Trump w składzie natowskiej porcelany
Donald Trump już zdążył nas przyzwyczaić, że jak się pojawia się na europejskich salonach, zaraz wywołuje poruszenie, jakby puścił przysłowiowego bąka. Tym razem zgorszenie wywołało wystąpienie prezydenta USA na szczycie NATO w Brukseli, gdzie stwierdził, że Europa nie chce płacić USA za ochronę wojskową przed Rosją, bo woli pompować miliardy na konta Kremla. Słowa Trumpa wymierzone były co prawda w Niemców i ich wspólny z Rosją projekt gazociągu Nord Stream 2, ale wielu obecnych w Brukseli gości wzięło to do siebie. Prorosyjskie sympatie są przecież silne nie tylko w Berlinie.
Trump dowiódł po raz kolejny, że w dyplomacji porusza się jak słoń w składzie porcelany. Kolekcjonerów kruchych cacek to oczywiście szokuje, bo woleliby poszeptać sobie nieprzyjemne prawdy w wąskim gronie.

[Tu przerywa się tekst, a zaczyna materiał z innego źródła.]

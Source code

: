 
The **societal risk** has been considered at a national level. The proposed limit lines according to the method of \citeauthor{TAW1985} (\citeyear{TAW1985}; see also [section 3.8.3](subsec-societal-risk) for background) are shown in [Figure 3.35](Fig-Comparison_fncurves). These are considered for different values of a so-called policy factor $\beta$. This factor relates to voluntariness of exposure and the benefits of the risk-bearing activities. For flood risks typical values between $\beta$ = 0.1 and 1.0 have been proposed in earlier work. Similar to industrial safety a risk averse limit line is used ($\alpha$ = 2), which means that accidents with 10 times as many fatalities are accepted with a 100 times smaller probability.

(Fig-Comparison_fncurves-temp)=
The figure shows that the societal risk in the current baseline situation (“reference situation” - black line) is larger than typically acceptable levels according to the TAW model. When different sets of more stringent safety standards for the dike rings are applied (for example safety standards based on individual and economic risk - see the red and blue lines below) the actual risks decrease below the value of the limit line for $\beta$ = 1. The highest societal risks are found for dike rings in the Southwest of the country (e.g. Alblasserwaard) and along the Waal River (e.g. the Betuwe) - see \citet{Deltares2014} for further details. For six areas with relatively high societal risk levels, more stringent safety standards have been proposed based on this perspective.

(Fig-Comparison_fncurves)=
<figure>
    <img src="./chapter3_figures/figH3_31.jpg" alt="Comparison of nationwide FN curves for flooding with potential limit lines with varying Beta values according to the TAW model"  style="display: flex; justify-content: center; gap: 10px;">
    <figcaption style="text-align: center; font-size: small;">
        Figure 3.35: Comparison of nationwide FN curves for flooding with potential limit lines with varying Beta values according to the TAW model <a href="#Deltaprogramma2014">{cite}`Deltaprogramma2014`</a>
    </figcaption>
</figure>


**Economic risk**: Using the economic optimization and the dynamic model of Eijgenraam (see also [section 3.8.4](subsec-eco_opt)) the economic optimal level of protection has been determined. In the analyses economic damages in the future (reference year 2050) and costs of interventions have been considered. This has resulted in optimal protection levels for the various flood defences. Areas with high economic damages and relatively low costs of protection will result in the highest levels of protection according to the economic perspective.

To dla europejskich członków NATO kolejny pretekst do twierdzenia, że Biały Dom próbuje zerwać tradycyjny sojusz łączący demokracje po obu stronach Atlantyku. Jednak w istocie jest dokładnie odwrotnie.
To Amerykanie próbują go utrzymać, choćby poprzez zwiększanie obecności wojskowej w Europie czy próby przekonania sojuszników, że transatlantyckich więzi nie da się utrzymać, uzależniając się od paliwa z Rosji. Europa zaczyna jednak uważać sojusz z USA za coś na kształt uciążliwej kurateli, uwierającej europejskich polityków i ich ambicje. Wykluczały one dotąd np. podejmowane przez kolejne polskie rządy próby zablokowania projektu Nord Stream 2. Jego europejscy zwolennicy twierdzili uparcie, że to zwykły biznes a nie geopolityczna pułapka, zastawiona przez Putina i jego sojuszników w UE. Dopiero amerykańskie groźby sankcji wobec tego projektu spowodowały, że Niemcy zaczęli dystansować się od umowy z Gazpromem.
Być może impertynencje Trumpa na szczycie NATO odniosą podobny skutek. Chamskie odzywki mogą świetnie sprawdzać się w składzie porcelany. Jak panowie salonowcy ochłoną z pierwszego szoku, być może zaczną wreszcie mieszać herbatę we właściwym kierunku.